Income Inequality and Redistribution in sub-Saharan Africa
In: Niño-Zarazúa , M , Scaturro , F , Jorda , V & Tarp , F 2021 ' Income Inequality and Redistribution in sub-Saharan Africa ' 228 edn , pp. 1-41 .
A strand of the political economy literature emphases the negative effect of income inequality on growth and poverty, which materialises through redistribution. The theoretical expectation is that high inequality would lead to higher redistribution via the collective action of the median voter. Most of the empirical literature testing the redistribution hypothesis has been conducted in the context of industrialised economies. This paper examines this hypothesis with specific reference to sub-Saharan Africa, a region characterised by high levels of income inequality and limited redistribution. We adopt an instrumental variable approach to unpack the determinants and plausible mechanisms underpinning this relationship.

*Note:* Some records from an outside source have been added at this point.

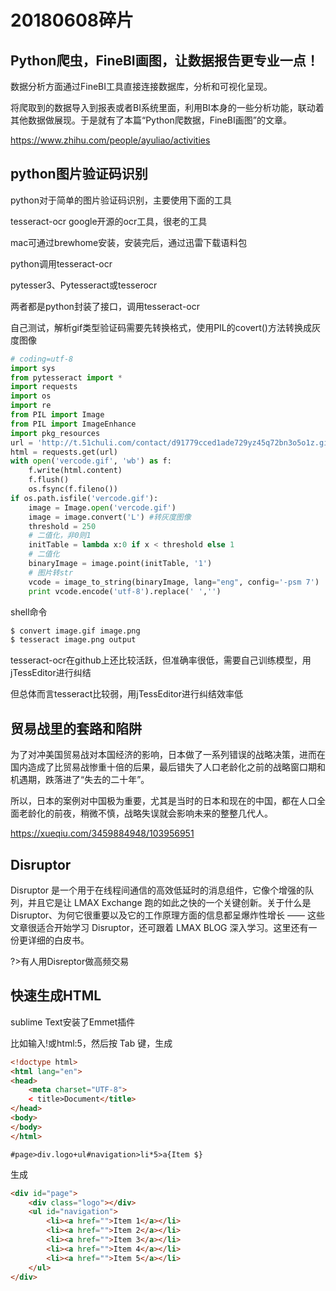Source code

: # 20180608碎片

## Python爬虫，FineBI画图，让数据报告更专业一点！

数据分析方面通过FineBI工具直接连接数据库，分析和可视化呈现。

将爬取到的数据导入到报表或者BI系统里面，利用BI本身的一些分析功能，联动着其他数据做展现。于是就有了本篇“Python爬数据，FineBI画图”的文章。

https://www.zhihu.com/people/ayuliao/activities

## python图片验证码识别

python对于简单的图片验证码识别，主要使用下面的工具

tesseract-ocr google开源的ocr工具，很老的工具

mac可通过brewhome安装，安装完后，通过迅雷下载语料包

python调用tesseract-ocr

pytesser3、Pytesseract或tesserocr

两者都是python封装了接口，调用tesseract-ocr

自己测试，解析gif类型验证码需要先转换格式，使用PIL的covert()方法转换成灰度图像

```python
# coding=utf-8
import sys
from pytesseract import *
import requests
import os
import re
from PIL import Image
from PIL import ImageEnhance
import pkg_resources
url = 'http://t.51chuli.com/contact/d91779cced1ade729yz45q72bn3o5o1z.gif'
html = requests.get(url)
with open('vercode.gif', 'wb') as f:
    f.write(html.content)
    f.flush()
    os.fsync(f.fileno())
if os.path.isfile('vercode.gif'):
    image = Image.open('vercode.gif')
    image = image.convert('L') #转灰度图像
    threshold = 250 
    # 二值化，非0则1
    initTable = lambda x:0 if x < threshold else 1
    # 二值化
    binaryImage = image.point(initTable, '1')
    # 图片转str
    vcode = image_to_string(binaryImage, lang="eng", config='-psm 7')
    print vcode.encode('utf-8').replace(' ','')
```

shell命令

```bash
$ convert image.gif image.png
$ tesseract image.png output
```

tesseract-ocr在github上还比较活跃，但准确率很低，需要自己训练模型，用jTessEditor进行纠结

但总体而言tesseract比较弱，用jTessEditor进行纠结效率低

## 贸易战里的套路和陷阱

为了对冲美国贸易战对本国经济的影响，日本做了一系列错误的战略决策，进而在国内造成了比贸易战惨重十倍的后果，最后错失了人口老龄化之前的战略窗口期和机遇期，跌落进了“失去的二十年”。

所以，日本的案例对中国极为重要，尤其是当时的日本和现在的中国，都在人口全面老龄化的前夜，稍微不慎，战略失误就会影响未来的整整几代人。

https://xueqiu.com/3459884948/103956951

## Disruptor

Disruptor 是一个用于在线程间通信的高效低延时的消息组件，它像个增强的队列，并且它是让 LMAX Exchange 跑的如此之快的一个关键创新。关于什么是 Disruptor、为何它很重要以及它的工作原理方面的信息都呈爆炸性增长 —— 这些文章很适合开始学习 Disruptor，还可跟着 LMAX BLOG 深入学习。这里还有一份更详细的白皮书。

?>有人用Disreptor做高频交易

## 快速生成HTML

sublime Text安装了Emmet插件

比如输入!或html:5，然后按 Tab 键，生成

```html
<!doctype html>
<html lang="en">
<head>
    <meta charset="UTF-8">
    < title>Document</title>
</head>
<body>
</body>
</html>
```


```
#page>div.logo+ul#navigation>li*5>a{Item $}
```

生成

```html
<div id="page">
    <div class="logo"></div>
    <ul id="navigation">
        <li><a href="">Item 1</a></li>
        <li><a href="">Item 2</a></li>
        <li><a href="">Item 3</a></li>
        <li><a href="">Item 4</a></li>
        <li><a href="">Item 5</a></li>
    </ul>
</div>
```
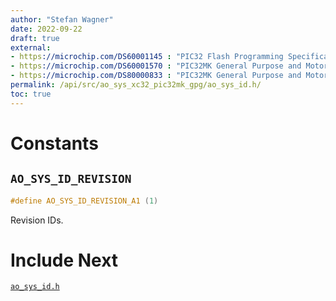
 ```yaml
---
author: "Stefan Wagner"
date: 2022-09-22
draft: true
external:
- https://microchip.com/DS60001145 : "PIC32 Flash Programming Specification"
- https://microchip.com/DS60001570 : "PIC32MK General Purpose and Motor Control (GPG/MCJ) with CAN FD Family Data sheet"
- https://microchip.com/DS80000833 : "PIC32MK General Purpose and Motor Control (GPG/MCJ) with CAN FD Family Errata"
permalink: /api/src/ao_sys_xc32_pic32mk_gpg/ao_sys_id.h/
toc: true
---
```


# Constants

## `AO_SYS_ID_REVISION`

```c
#define AO_SYS_ID_REVISION_A1 (1)
```

Revision IDs.

# Include Next

[`ao_sys_id.h`](../ao_sys_xc32_pic32/ao_sys_id.h.md)
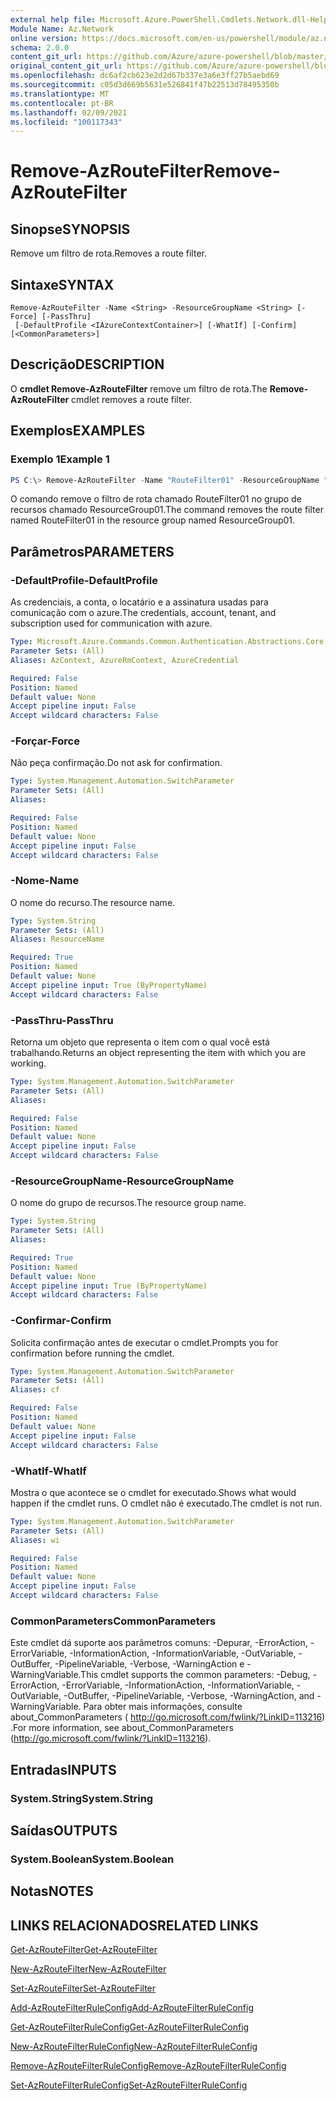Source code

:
```yaml
---
external help file: Microsoft.Azure.PowerShell.Cmdlets.Network.dll-Help.xml
Module Name: Az.Network
online version: https://docs.microsoft.com/en-us/powershell/module/az.network/remove-azroutefilter
schema: 2.0.0
content_git_url: https://github.com/Azure/azure-powershell/blob/master/src/Network/Network/help/Remove-AzRouteFilter.md
original_content_git_url: https://github.com/Azure/azure-powershell/blob/master/src/Network/Network/help/Remove-AzRouteFilter.md
ms.openlocfilehash: dc6af2cb623e2d2d67b337e3a6e3ff27b5aebd69
ms.sourcegitcommit: c05d3d669b5631e526841f47b22513d78495350b
ms.translationtype: MT
ms.contentlocale: pt-BR
ms.lasthandoff: 02/09/2021
ms.locfileid: "100117343"
---
```

# <span data-ttu-id="3d2b4-101">Remove-AzRouteFilter</span><span class="sxs-lookup"><span data-stu-id="3d2b4-101">Remove-AzRouteFilter</span></span>

## <span data-ttu-id="3d2b4-102">Sinopse</span><span class="sxs-lookup"><span data-stu-id="3d2b4-102">SYNOPSIS</span></span>
<span data-ttu-id="3d2b4-103">Remove um filtro de rota.</span><span class="sxs-lookup"><span data-stu-id="3d2b4-103">Removes a route filter.</span></span>

## <span data-ttu-id="3d2b4-104">Sintaxe</span><span class="sxs-lookup"><span data-stu-id="3d2b4-104">SYNTAX</span></span>

```
Remove-AzRouteFilter -Name <String> -ResourceGroupName <String> [-Force] [-PassThru]
 [-DefaultProfile <IAzureContextContainer>] [-WhatIf] [-Confirm] [<CommonParameters>]
```

## <span data-ttu-id="3d2b4-105">Descrição</span><span class="sxs-lookup"><span data-stu-id="3d2b4-105">DESCRIPTION</span></span>
<span data-ttu-id="3d2b4-106">O **cmdlet Remove-AzRouteFilter** remove um filtro de rota.</span><span class="sxs-lookup"><span data-stu-id="3d2b4-106">The **Remove-AzRouteFilter** cmdlet removes a route filter.</span></span>

## <span data-ttu-id="3d2b4-107">Exemplos</span><span class="sxs-lookup"><span data-stu-id="3d2b4-107">EXAMPLES</span></span>

### <span data-ttu-id="3d2b4-108">Exemplo 1</span><span class="sxs-lookup"><span data-stu-id="3d2b4-108">Example 1</span></span>
```powershell
PS C:\> Remove-AzRouteFilter -Name "RouteFilter01" -ResourceGroupName "ResourceGroup01"
```

<span data-ttu-id="3d2b4-109">O comando remove o filtro de rota chamado RouteFilter01 no grupo de recursos chamado ResourceGroup01.</span><span class="sxs-lookup"><span data-stu-id="3d2b4-109">The command removes the route filter named RouteFilter01 in the resource group named ResourceGroup01.</span></span>

## <span data-ttu-id="3d2b4-110">Parâmetros</span><span class="sxs-lookup"><span data-stu-id="3d2b4-110">PARAMETERS</span></span>

### <span data-ttu-id="3d2b4-111">-DefaultProfile</span><span class="sxs-lookup"><span data-stu-id="3d2b4-111">-DefaultProfile</span></span>
<span data-ttu-id="3d2b4-112">As credenciais, a conta, o locatário e a assinatura usadas para comunicação com o azure.</span><span class="sxs-lookup"><span data-stu-id="3d2b4-112">The credentials, account, tenant, and subscription used for communication with azure.</span></span>

```yaml
Type: Microsoft.Azure.Commands.Common.Authentication.Abstractions.Core.IAzureContextContainer
Parameter Sets: (All)
Aliases: AzContext, AzureRmContext, AzureCredential

Required: False
Position: Named
Default value: None
Accept pipeline input: False
Accept wildcard characters: False
```

### <span data-ttu-id="3d2b4-113">-Forçar</span><span class="sxs-lookup"><span data-stu-id="3d2b4-113">-Force</span></span>
<span data-ttu-id="3d2b4-114">Não peça confirmação.</span><span class="sxs-lookup"><span data-stu-id="3d2b4-114">Do not ask for confirmation.</span></span>

```yaml
Type: System.Management.Automation.SwitchParameter
Parameter Sets: (All)
Aliases:

Required: False
Position: Named
Default value: None
Accept pipeline input: False
Accept wildcard characters: False
```

### <span data-ttu-id="3d2b4-115">-Nome</span><span class="sxs-lookup"><span data-stu-id="3d2b4-115">-Name</span></span>
<span data-ttu-id="3d2b4-116">O nome do recurso.</span><span class="sxs-lookup"><span data-stu-id="3d2b4-116">The resource name.</span></span>

```yaml
Type: System.String
Parameter Sets: (All)
Aliases: ResourceName

Required: True
Position: Named
Default value: None
Accept pipeline input: True (ByPropertyName)
Accept wildcard characters: False
```

### <span data-ttu-id="3d2b4-117">-PassThru</span><span class="sxs-lookup"><span data-stu-id="3d2b4-117">-PassThru</span></span>
<span data-ttu-id="3d2b4-118">Retorna um objeto que representa o item com o qual você está trabalhando.</span><span class="sxs-lookup"><span data-stu-id="3d2b4-118">Returns an object representing the item with which you are working.</span></span>

```yaml
Type: System.Management.Automation.SwitchParameter
Parameter Sets: (All)
Aliases:

Required: False
Position: Named
Default value: None
Accept pipeline input: False
Accept wildcard characters: False
```

### <span data-ttu-id="3d2b4-119">-ResourceGroupName</span><span class="sxs-lookup"><span data-stu-id="3d2b4-119">-ResourceGroupName</span></span>
<span data-ttu-id="3d2b4-120">O nome do grupo de recursos.</span><span class="sxs-lookup"><span data-stu-id="3d2b4-120">The resource group name.</span></span>

```yaml
Type: System.String
Parameter Sets: (All)
Aliases:

Required: True
Position: Named
Default value: None
Accept pipeline input: True (ByPropertyName)
Accept wildcard characters: False
```

### <span data-ttu-id="3d2b4-121">-Confirmar</span><span class="sxs-lookup"><span data-stu-id="3d2b4-121">-Confirm</span></span>
<span data-ttu-id="3d2b4-122">Solicita confirmação antes de executar o cmdlet.</span><span class="sxs-lookup"><span data-stu-id="3d2b4-122">Prompts you for confirmation before running the cmdlet.</span></span>

```yaml
Type: System.Management.Automation.SwitchParameter
Parameter Sets: (All)
Aliases: cf

Required: False
Position: Named
Default value: None
Accept pipeline input: False
Accept wildcard characters: False
```

### <span data-ttu-id="3d2b4-123">-WhatIf</span><span class="sxs-lookup"><span data-stu-id="3d2b4-123">-WhatIf</span></span>
<span data-ttu-id="3d2b4-124">Mostra o que acontece se o cmdlet for executado.</span><span class="sxs-lookup"><span data-stu-id="3d2b4-124">Shows what would happen if the cmdlet runs.</span></span>
<span data-ttu-id="3d2b4-125">O cmdlet não é executado.</span><span class="sxs-lookup"><span data-stu-id="3d2b4-125">The cmdlet is not run.</span></span>

```yaml
Type: System.Management.Automation.SwitchParameter
Parameter Sets: (All)
Aliases: wi

Required: False
Position: Named
Default value: None
Accept pipeline input: False
Accept wildcard characters: False
```

### <span data-ttu-id="3d2b4-126">CommonParameters</span><span class="sxs-lookup"><span data-stu-id="3d2b4-126">CommonParameters</span></span>
<span data-ttu-id="3d2b4-127">Este cmdlet dá suporte aos parâmetros comuns: -Depurar, -ErrorAction, -ErrorVariable, -InformationAction, -InformationVariable, -OutVariable, -OutBuffer, -PipelineVariable, -Verbose, -WarningAction e -WarningVariable.</span><span class="sxs-lookup"><span data-stu-id="3d2b4-127">This cmdlet supports the common parameters: -Debug, -ErrorAction, -ErrorVariable, -InformationAction, -InformationVariable, -OutVariable, -OutBuffer, -PipelineVariable, -Verbose, -WarningAction, and -WarningVariable.</span></span> <span data-ttu-id="3d2b4-128">Para obter mais informações, consulte about_CommonParameters ( http://go.microsoft.com/fwlink/?LinkID=113216) .</span><span class="sxs-lookup"><span data-stu-id="3d2b4-128">For more information, see about_CommonParameters (http://go.microsoft.com/fwlink/?LinkID=113216).</span></span>

## <span data-ttu-id="3d2b4-129">Entradas</span><span class="sxs-lookup"><span data-stu-id="3d2b4-129">INPUTS</span></span>

### <span data-ttu-id="3d2b4-130">System.String</span><span class="sxs-lookup"><span data-stu-id="3d2b4-130">System.String</span></span>

## <span data-ttu-id="3d2b4-131">Saídas</span><span class="sxs-lookup"><span data-stu-id="3d2b4-131">OUTPUTS</span></span>

### <span data-ttu-id="3d2b4-132">System.Boolean</span><span class="sxs-lookup"><span data-stu-id="3d2b4-132">System.Boolean</span></span>

## <span data-ttu-id="3d2b4-133">Notas</span><span class="sxs-lookup"><span data-stu-id="3d2b4-133">NOTES</span></span>

## <span data-ttu-id="3d2b4-134">LINKS RELACIONADOS</span><span class="sxs-lookup"><span data-stu-id="3d2b4-134">RELATED LINKS</span></span>

[<span data-ttu-id="3d2b4-135">Get-AzRouteFilter</span><span class="sxs-lookup"><span data-stu-id="3d2b4-135">Get-AzRouteFilter</span></span>](./Get-AzRouteFilter.md)

[<span data-ttu-id="3d2b4-136">New-AzRouteFilter</span><span class="sxs-lookup"><span data-stu-id="3d2b4-136">New-AzRouteFilter</span></span>](./New-AzRouteFilter.md)

[<span data-ttu-id="3d2b4-137">Set-AzRouteFilter</span><span class="sxs-lookup"><span data-stu-id="3d2b4-137">Set-AzRouteFilter</span></span>](./Set-AzRouteFilter.md)

[<span data-ttu-id="3d2b4-138">Add-AzRouteFilterRuleConfig</span><span class="sxs-lookup"><span data-stu-id="3d2b4-138">Add-AzRouteFilterRuleConfig</span></span>](./Add-AzRouteFilterRuleConfig.md)

[<span data-ttu-id="3d2b4-139">Get-AzRouteFilterRuleConfig</span><span class="sxs-lookup"><span data-stu-id="3d2b4-139">Get-AzRouteFilterRuleConfig</span></span>](./Get-AzRouteFilterRuleConfig.md)

[<span data-ttu-id="3d2b4-140">New-AzRouteFilterRuleConfig</span><span class="sxs-lookup"><span data-stu-id="3d2b4-140">New-AzRouteFilterRuleConfig</span></span>](./New-AzRouteFilterRuleConfig.md)

[<span data-ttu-id="3d2b4-141">Remove-AzRouteFilterRuleConfig</span><span class="sxs-lookup"><span data-stu-id="3d2b4-141">Remove-AzRouteFilterRuleConfig</span></span>](./Remove-AzRouteFilterRuleConfig.md)

[<span data-ttu-id="3d2b4-142">Set-AzRouteFilterRuleConfig</span><span class="sxs-lookup"><span data-stu-id="3d2b4-142">Set-AzRouteFilterRuleConfig</span></span>](./Set-AzRouteFilterRuleConfig.md)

In the analysis, we account for the effect of omitted top income earners in income inequality estimates, given their weight in the shape of the income distribution and their influence in redistributive policies. Overall, we find a positive relationship between inequality and redistribution, especially among middle-income countries. Further examination reveals that the abundance of natural resource rents seem to be the driving force affecting tax policy choices, which in turn exacerbates income inequity and undermines progressive redistribution. Thus, our results do not provide strong evidence to support the propositions of the median voter theorem but instead, seem to aligned more closely to the predictions of the multiple steady states hypothesis.